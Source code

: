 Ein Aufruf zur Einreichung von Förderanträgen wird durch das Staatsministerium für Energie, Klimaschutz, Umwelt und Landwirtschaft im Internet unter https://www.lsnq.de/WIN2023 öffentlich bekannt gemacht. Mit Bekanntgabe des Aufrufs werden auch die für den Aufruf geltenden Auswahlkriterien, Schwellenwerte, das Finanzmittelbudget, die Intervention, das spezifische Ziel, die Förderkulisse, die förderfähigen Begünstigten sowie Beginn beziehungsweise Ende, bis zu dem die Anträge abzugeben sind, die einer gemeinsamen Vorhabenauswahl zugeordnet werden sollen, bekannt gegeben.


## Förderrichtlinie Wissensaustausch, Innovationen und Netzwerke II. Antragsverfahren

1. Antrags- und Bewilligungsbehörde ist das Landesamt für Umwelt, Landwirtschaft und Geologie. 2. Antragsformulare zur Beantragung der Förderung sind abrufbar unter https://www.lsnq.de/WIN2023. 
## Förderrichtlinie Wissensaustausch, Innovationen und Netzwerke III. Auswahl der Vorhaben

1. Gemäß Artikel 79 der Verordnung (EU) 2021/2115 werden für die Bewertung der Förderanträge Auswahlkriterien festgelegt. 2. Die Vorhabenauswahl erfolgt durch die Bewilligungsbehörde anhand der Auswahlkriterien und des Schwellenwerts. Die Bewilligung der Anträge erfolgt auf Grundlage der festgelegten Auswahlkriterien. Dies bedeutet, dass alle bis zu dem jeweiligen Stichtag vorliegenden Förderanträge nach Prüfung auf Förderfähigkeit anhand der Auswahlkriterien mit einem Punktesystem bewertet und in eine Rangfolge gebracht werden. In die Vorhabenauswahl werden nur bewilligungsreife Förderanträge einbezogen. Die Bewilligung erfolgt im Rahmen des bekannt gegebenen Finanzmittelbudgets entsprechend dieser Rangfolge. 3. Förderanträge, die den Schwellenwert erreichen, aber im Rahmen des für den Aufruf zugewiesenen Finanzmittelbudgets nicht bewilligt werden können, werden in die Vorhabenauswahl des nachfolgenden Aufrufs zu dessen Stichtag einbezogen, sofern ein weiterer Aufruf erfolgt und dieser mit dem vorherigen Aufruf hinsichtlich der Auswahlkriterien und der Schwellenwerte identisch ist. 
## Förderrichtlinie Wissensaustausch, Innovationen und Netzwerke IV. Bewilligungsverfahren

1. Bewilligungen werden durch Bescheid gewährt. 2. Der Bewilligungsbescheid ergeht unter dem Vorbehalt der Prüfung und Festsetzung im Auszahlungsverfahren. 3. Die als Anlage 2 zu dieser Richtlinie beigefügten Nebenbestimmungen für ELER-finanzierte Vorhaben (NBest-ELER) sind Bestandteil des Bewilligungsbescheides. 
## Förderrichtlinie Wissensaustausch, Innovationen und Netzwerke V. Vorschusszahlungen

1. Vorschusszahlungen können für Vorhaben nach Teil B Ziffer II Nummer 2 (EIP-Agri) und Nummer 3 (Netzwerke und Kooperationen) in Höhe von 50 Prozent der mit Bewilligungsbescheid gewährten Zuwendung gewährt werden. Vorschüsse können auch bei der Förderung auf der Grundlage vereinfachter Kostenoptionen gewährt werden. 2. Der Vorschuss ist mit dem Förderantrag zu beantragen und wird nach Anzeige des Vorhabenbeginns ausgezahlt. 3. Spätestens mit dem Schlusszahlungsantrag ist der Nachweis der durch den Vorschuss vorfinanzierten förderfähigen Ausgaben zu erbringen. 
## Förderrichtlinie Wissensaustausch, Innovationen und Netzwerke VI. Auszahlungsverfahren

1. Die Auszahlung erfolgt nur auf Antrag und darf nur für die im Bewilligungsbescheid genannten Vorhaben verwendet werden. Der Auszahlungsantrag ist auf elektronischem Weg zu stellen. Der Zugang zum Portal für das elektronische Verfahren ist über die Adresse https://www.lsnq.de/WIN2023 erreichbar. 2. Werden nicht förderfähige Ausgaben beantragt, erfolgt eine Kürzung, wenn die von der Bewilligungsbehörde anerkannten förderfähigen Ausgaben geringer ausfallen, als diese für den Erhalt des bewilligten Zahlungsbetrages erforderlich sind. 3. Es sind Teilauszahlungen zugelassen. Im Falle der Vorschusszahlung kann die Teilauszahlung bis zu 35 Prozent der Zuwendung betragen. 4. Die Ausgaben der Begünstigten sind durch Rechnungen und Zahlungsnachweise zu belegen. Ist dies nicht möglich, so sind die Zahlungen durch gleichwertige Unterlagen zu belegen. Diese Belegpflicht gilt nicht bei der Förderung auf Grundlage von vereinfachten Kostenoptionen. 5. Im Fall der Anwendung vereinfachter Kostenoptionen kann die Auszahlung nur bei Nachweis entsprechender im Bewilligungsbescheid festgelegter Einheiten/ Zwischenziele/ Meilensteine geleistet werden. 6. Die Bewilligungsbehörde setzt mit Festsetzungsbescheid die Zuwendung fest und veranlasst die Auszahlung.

•••

**Brief**
In the listing above, find the line containing "1. Vorschusszahlungen können" and the line containing "Netzwerke VI. Auszahlungsverfahren", then retype both and every line between them exactly, with nothing else.

**Finished exercise**
1. Vorschusszahlungen können für Vorhaben nach Teil B Ziffer II Nummer 2 (EIP-Agri) und Nummer 3 (Netzwerke und Kooperationen) in Höhe von 50 Prozent der mit Bewilligungsbescheid gewährten Zuwendung gewährt werden. Vorschüsse können auch bei der Förderung auf der Grundlage vereinfachter Kostenoptionen gewährt werden. 2. Der Vorschuss ist mit dem Förderantrag zu beantragen und wird nach Anzeige des Vorhabenbeginns ausgezahlt. 3. Spätestens mit dem Schlusszahlungsantrag ist der Nachweis der durch den Vorschuss vorfinanzierten förderfähigen Ausgaben zu erbringen. 
## Förderrichtlinie Wissensaustausch, Innovationen und Netzwerke VI. Auszahlungsverfahren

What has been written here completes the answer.